Marco, do you have any burning questions to ask us before we end this interview?

I don't burn.

Oh, no.

I'm uh, do you have any honest questions to ask us before we end?

Uh, what do you see yourself in, like, you know,

like 20 years?

What do y'all see yourself?

Hmm.

Well, I'll be 74.

I just feel like I'll be on a beach somewhere tanning, drinking some sweet drink.

Yeah, getting my dick set.

I'll be 60,

62.

What I say.

You think I'll be dad?

Yeah.

62.

I'll be living in the woods in Canada somewhere.

So he's going to be out of your life for sure.

100%.

Yeah.

This is only going to last a couple of weeks.

We got to enjoy these moments.

That's what I mean.

He'll be writing his manifesto.

Right.

He's going to make things, send it in the mail.

Yeah.

I won't send it to you, though.

Yeah, yeah, yeah.

Oh, yeah.

But some people.

Yeah, I don't check my mailbox.

Yeah, please don't.

Yeah.

And then.

Where are you going to be in 20 years?

you'll be 52.

I won't be 52.

I'm 32 now.

I'll probably, what, 20 years?

Be 52.

I'll be, what, 42?

42?

52.

Oh,

52, same thing.

It's pretty close.

Yeah, yeah.

You'll be almost his age.

In 20 years, you'll still be younger than Bob.

I'm going to be living in a...

That's crazy to think.

Yeah, it's gross.

Yeah, it's gross.

That's weird.

Yeah.

I'll probably just be living in.

I wanted like a dope

tree house.

A dope tree house.

Yeah.

Yeah.

Would you build it?

No, hell no.

No.

I'll pay somebody to do it.

Yeah, it's just, I don't.

You're emotionally healthy.

Yeah, it's okay.

I probably get mad two times a month.

What do you get mad about?

Probably getting Madden.

Fucked up my record.

In Madden?

Yeah.

Yeah.

That'll set you off a little bit.

It's that.

What team do you play with in Madden?

I was playing with the Chiefs.

It's all to play with, but I play with Philadelphia Eagles because the Eagles, because they're cheat.

Because they cheat.

Yeah, I don't like the Eagles.

But you play them.

They got a good squad.

Yeah, they do.

But the Chiefs are going back to the Super Bowl.

You think so?

I know so.

You do?

Yeah.

Interesting.

You heard it here?

It's part of the storyline.

It is part of the storyline.

Yeah.

They need to go back.

Yeah.

Okay.

I believe in you.

Funny Marco.

It's been more than a pleasure to have you on my birthday.

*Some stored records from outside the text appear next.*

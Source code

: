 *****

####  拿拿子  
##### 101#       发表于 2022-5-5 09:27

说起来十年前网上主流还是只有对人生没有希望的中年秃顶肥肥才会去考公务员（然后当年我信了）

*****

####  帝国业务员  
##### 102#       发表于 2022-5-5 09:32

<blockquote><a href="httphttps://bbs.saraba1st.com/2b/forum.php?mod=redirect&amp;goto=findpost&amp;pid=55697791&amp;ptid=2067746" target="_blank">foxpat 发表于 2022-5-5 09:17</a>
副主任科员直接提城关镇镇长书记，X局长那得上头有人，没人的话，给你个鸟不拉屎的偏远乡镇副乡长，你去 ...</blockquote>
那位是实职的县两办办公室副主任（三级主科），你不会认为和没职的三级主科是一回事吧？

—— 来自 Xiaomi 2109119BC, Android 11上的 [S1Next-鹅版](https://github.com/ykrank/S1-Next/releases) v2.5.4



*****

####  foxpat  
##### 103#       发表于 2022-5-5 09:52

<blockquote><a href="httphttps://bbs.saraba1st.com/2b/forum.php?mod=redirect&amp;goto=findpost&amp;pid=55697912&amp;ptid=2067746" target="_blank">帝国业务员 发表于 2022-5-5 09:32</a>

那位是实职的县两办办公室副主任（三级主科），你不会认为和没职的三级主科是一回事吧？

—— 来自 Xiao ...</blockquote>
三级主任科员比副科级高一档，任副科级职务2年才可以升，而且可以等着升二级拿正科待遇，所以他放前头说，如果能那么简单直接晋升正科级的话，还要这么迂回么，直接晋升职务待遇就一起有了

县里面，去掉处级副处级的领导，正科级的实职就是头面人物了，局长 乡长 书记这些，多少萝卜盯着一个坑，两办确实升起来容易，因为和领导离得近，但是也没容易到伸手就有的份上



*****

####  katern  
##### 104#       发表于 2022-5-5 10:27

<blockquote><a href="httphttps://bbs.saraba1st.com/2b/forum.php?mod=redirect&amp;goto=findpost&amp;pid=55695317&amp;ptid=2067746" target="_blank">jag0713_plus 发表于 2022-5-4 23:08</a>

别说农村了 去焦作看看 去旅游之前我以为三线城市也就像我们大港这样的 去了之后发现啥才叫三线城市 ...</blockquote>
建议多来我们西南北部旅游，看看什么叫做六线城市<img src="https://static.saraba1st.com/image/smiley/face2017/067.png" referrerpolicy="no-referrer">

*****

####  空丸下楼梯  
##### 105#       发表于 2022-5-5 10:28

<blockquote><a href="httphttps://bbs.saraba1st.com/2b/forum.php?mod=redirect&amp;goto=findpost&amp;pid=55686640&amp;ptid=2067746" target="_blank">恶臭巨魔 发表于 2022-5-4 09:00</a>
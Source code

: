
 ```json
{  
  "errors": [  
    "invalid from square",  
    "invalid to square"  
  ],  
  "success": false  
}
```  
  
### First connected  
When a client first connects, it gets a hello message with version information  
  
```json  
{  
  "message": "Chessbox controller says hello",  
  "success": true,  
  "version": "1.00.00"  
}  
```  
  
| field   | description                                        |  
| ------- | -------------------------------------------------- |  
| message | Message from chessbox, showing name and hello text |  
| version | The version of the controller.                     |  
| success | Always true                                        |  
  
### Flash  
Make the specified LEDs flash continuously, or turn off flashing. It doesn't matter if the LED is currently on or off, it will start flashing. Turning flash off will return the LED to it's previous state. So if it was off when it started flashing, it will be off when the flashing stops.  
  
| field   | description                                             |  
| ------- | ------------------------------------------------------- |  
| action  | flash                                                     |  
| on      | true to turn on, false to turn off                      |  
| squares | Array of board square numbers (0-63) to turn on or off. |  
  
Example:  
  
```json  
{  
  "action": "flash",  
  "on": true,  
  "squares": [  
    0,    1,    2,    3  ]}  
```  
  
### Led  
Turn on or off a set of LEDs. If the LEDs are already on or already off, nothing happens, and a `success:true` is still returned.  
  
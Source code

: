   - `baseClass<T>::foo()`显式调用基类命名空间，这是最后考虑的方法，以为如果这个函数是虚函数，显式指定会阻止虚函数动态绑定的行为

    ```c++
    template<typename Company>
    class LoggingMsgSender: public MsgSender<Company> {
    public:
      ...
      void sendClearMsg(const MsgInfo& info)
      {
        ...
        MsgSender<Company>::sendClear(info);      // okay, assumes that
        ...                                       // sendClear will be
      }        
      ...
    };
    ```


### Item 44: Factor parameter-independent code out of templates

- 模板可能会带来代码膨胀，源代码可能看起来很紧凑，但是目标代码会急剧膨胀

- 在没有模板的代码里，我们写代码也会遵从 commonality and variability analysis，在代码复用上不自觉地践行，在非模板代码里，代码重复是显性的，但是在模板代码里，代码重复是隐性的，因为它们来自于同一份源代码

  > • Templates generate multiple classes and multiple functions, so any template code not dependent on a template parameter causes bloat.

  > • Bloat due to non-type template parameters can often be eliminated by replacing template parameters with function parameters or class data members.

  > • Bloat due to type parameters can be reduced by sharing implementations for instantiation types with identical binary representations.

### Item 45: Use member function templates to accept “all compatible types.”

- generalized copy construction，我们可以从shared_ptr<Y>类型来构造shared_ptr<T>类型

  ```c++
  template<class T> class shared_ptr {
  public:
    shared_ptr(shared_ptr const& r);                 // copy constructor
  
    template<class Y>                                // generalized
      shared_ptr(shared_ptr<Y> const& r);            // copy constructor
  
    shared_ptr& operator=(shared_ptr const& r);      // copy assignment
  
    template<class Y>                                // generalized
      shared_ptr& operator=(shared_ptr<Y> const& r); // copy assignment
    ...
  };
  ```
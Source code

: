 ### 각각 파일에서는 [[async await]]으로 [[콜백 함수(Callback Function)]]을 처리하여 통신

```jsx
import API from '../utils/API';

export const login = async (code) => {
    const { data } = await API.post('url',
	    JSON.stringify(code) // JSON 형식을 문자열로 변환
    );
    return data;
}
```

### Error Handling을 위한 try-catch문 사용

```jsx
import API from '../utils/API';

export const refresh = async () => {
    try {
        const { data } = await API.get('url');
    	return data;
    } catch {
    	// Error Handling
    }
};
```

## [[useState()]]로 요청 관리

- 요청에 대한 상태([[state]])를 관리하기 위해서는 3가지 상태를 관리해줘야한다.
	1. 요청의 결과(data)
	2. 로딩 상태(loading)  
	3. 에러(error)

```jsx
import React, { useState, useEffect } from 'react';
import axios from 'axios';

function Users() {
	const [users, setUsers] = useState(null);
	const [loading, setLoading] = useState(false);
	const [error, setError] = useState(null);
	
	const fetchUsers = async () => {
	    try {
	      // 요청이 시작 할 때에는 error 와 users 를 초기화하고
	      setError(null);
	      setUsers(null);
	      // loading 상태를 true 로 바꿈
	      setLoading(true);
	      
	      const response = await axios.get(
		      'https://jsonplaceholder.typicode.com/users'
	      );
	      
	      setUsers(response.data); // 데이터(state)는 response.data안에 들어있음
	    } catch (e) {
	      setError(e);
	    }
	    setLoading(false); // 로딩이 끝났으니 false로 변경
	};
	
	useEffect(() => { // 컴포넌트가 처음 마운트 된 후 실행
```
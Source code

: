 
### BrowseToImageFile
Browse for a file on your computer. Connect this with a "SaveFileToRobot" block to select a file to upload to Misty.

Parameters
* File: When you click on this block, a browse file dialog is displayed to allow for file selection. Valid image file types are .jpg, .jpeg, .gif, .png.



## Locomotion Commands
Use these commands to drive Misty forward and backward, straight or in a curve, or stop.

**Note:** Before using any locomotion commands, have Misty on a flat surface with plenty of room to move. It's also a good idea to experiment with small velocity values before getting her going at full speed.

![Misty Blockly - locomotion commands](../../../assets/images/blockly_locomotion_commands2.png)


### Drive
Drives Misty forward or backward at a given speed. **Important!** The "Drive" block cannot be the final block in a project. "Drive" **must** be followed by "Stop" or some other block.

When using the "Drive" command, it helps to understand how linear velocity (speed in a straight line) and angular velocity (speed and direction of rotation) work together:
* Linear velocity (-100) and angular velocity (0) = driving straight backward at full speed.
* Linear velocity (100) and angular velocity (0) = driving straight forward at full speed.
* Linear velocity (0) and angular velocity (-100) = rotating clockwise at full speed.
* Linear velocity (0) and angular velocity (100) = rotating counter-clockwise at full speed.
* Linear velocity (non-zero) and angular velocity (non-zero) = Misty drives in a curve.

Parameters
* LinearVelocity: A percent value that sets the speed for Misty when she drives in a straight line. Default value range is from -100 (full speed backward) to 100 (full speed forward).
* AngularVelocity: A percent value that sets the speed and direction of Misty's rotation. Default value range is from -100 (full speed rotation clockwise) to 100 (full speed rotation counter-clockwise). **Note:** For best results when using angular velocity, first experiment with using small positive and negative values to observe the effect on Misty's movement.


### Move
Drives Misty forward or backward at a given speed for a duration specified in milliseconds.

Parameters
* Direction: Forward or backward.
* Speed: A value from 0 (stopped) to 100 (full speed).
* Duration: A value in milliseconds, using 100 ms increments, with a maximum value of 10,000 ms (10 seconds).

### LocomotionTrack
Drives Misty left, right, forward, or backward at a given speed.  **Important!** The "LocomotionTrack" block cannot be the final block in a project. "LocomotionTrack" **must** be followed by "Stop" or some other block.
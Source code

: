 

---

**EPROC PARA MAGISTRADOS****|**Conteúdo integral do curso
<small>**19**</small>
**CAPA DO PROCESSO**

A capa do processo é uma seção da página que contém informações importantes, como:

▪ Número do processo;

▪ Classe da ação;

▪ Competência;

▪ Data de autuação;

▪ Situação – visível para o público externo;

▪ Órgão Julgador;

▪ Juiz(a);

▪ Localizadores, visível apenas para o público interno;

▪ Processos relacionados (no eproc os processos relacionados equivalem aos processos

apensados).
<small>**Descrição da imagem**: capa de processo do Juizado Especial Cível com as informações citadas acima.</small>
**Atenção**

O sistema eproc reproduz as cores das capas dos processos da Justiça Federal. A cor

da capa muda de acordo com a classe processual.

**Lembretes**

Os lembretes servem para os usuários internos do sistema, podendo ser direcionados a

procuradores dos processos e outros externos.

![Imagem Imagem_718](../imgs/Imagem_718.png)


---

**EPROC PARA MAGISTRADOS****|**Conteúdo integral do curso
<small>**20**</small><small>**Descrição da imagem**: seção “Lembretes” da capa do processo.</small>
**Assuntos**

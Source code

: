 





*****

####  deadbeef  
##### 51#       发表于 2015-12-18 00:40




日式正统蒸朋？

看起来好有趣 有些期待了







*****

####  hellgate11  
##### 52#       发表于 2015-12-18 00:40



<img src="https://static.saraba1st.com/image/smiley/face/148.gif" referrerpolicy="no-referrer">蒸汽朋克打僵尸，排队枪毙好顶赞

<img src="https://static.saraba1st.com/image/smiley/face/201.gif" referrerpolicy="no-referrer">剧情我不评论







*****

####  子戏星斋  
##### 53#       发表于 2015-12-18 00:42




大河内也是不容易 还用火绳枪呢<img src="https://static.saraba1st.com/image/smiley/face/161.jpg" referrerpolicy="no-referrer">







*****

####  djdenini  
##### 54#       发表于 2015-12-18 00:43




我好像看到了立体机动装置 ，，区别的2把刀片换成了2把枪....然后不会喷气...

I'm going to take a birthday, every fucking guest.

No, no, no, no.

It's been more than a pleasure to have you on my birthday episode.

Oh, wow.

This has been an actual great birthday.

And I will get sick.

Hurrah, hurrah, hurrah.

Azaz.

Azaz?

Cream here?

Yeah.

Do we have what?

Cake and ice cream.

Do they bring it out right now?

We already did that.

You don't want Tirasamasu.

Is it vanilla?

Tiramasu.

Tiramasu.

Yeah.

Yeah.

Is it chocolate or vanilla?

It's got all of it in there.

It's got all of it.

You want to try it?

It's all of it in there?

Give it to me.

Just try it.

I don't like a piece.

Huh?

You don't like to mix?

Just try a piece.

I like stuff straight up.

You have multicultural babies.

You definitely like to mix.

Okay.

Am I wrong?

Yeah.

You have multicultural children, so you love to mix.

Is that wrong?

You're right.

Yeah.

You want to beautiful babies.

Yeah, taking me through there.

See?

Thank you for watching being a bad friend.